GenY star Varun Dhawan declares that the Clerk kind of scenario whereby older actors were accepted as college students even at 40-plus is now passé, thanks to global exposure to cinema. The general trend of movie-making and choices of subjects and scripts has now shown a marked tendency towards a more ‘real’ ambience in Hindi films. Audiences can now gladly accept an Aamir Khan, in his 51st year, as a father of young girls in Dangal and make it one of the highest-grossing films. And he was the sole hero of the film.
But then, an Aamir Khan is not very particular about image, though unlike Sanjeev Kumar, he shrewdly balances his films to maintain both stardom and credibility. Recall how convincing he was, physically as well, when he essayed a college student at 44 in 3 Idiots?
But today, all the three Khans, already beleaguered by massive underperformers in 2018 (Race 3, Thugs Of Hindostan, Zero) intend to remain relevant, and with trends going that way, Akshay Kumar and Ajay Devgn, who are just a few years younger, are wising up quicker than them.

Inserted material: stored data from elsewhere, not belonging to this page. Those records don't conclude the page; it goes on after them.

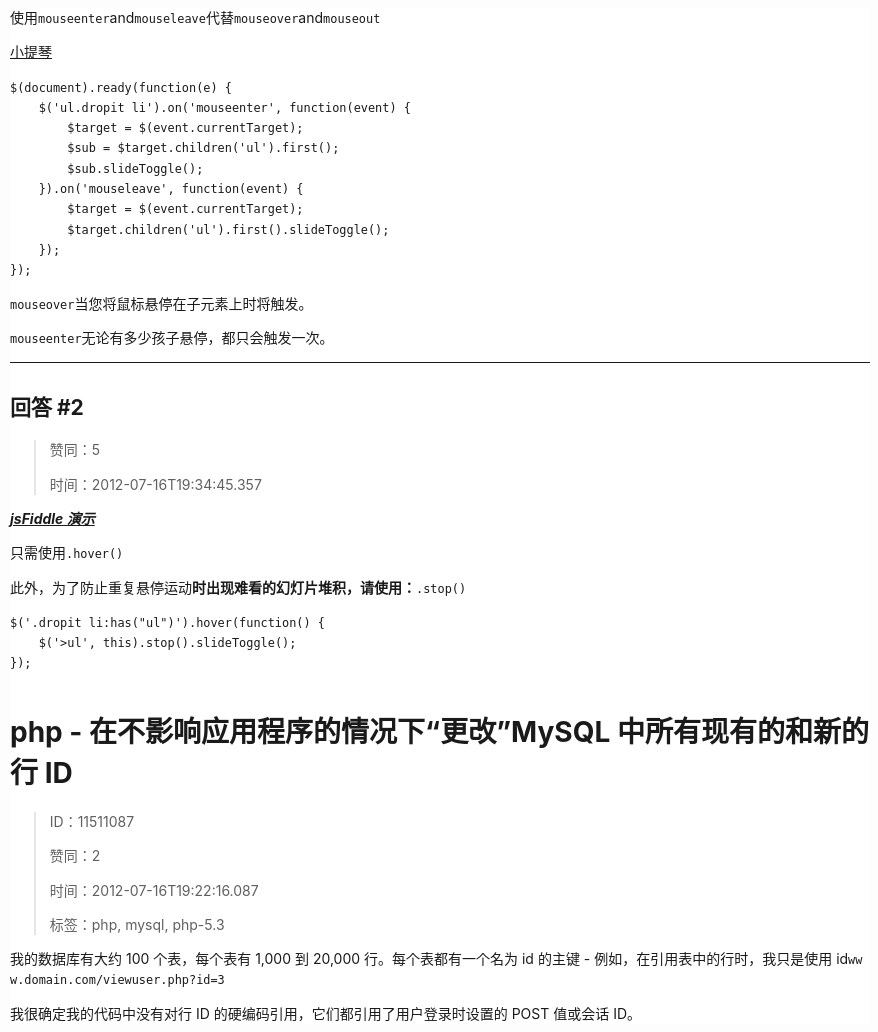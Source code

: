 使用`mouseenter`and`mouseleave`代替`mouseover`and`mouseout`

[小提琴](http://jsfiddle.net/5ENy4/1/)

```
$(document).ready(function(e) {
    $('ul.dropit li').on('mouseenter', function(event) {
        $target = $(event.currentTarget);
        $sub = $target.children('ul').first();
        $sub.slideToggle();
    }).on('mouseleave', function(event) {
        $target = $(event.currentTarget);
        $target.children('ul').first().slideToggle();
    });
});​ 
```

`mouseover`当您将鼠标悬停在子元素上时将触发。

`mouseenter`无论有多少孩子悬停，都只会触发一次。

* * *

## 回答 #2

> 赞同：5
> 
> 时间：2012-07-16T19:34:45.357

***[jsFiddle 演示](http://jsfiddle.net/3dUpN/4/)***

只需使用`.hover()`

此外，为了防止重复悬停运动**时出现难看的幻灯片堆积，请使用：**`.stop()`

```
$('.dropit li:has("ul")').hover(function() {
    $('>ul', this).stop().slideToggle();
}); 
```

# php - 在不影响应用程序的情况下“更改”MySQL 中所有现有的和新的行 ID

> ID：11511087
> 
> 赞同：2
> 
> 时间：2012-07-16T19:22:16.087
> 
> 标签：php, mysql, php-5.3

我的数据库有大约 100 个表，每个表有 1,000 到 20,000 行。每个表都有一个名为 id 的主键 - 例如，在引用表中的行时，我只是使用 id`www.domain.com/viewuser.php?id=3`

我很确定我的代码中没有对行 ID 的硬编码引用，它们都引用了用户登录时设置的 POST 值或会话 ID。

Akshay had no qualms about being seen principally as an aged scientist in 2.0, even as the much-older Rajinikanth remains ‘young’! And Hera Pheri 3 will see not just Akshay but even Suniel Shetty play closer to their real ages as the story will see a time-leap for the iconic protagonists Raju and Shyam—the last film in that franchise, Phir Hera Pheri, came in 2006.
Salman Khan’s role traverses from young to old (70 years!) in Bharat, and he will therefore also be playing his real age—and more. In Sanjay Leela Bhansali’s Inshallah, Salman essays a 40-plus businessman in a love story with Alia Bhatt playing her age. Ajay Devgn’s May 17 release, De De Pyaar De, sees him as a 50 year-old divorced man in love with a girl as young as his daughter. While Inshallah is an intense romance, the other film is a romantic comedy.
Why ‘aging’ on-screen may be wise
This sudden spurt in so many cases of heroes playing their ages—can it be a coincidence? Or is it because trends have moved towards a realistic kind of cinema whereby the audience may not accept older names, especially the reigning superstars, in roles that will more credibly be essayed by anyone from a Ranveer Singh to a Sushant Singh Rajput?
Trade analyst Vinod Mirani feels that this indeed is the case today. “If today’s audience feels cheated that this was a Varun Dhawan role and film and not suitable for, says Shah Rukh Khan or Ajay Devgn who are actually doing it, then the film will be in trouble,” he says. “It is better to play your age. You can also be in the field for longer. Though Aamir has done a Secret Superstar and Thugs Of Hindostan after Dangal.”
Amod Mehra feels differently. “Today, everything in cinema has changed. We no longer have a hero, heroine, comedian, villain and vamp. Everyone is playing a character, and you can be protagonist or antagonist. If a top star gets a great role that is his age, even if gray, he is going to grab it. After all, he is also doing other films, where he may not be playing his real age.”
Filmmaker Nitesh Tiwari, who directed Aamir Khan in Dangal, agrees that the trend towards realism is there, but he feels that an actor likes a script and does it, whatever his character’s age, as long as he is convinced about his role and so is the maker. He concedes that the survival game might be a part of the thought-process, but also points out that these actors are doing a variety of roles anyway.
The game seems increasingly about adapting to fresh scripts in new-age mainstream cinema rather than about being fifty-plus superstars who can add years to their careers.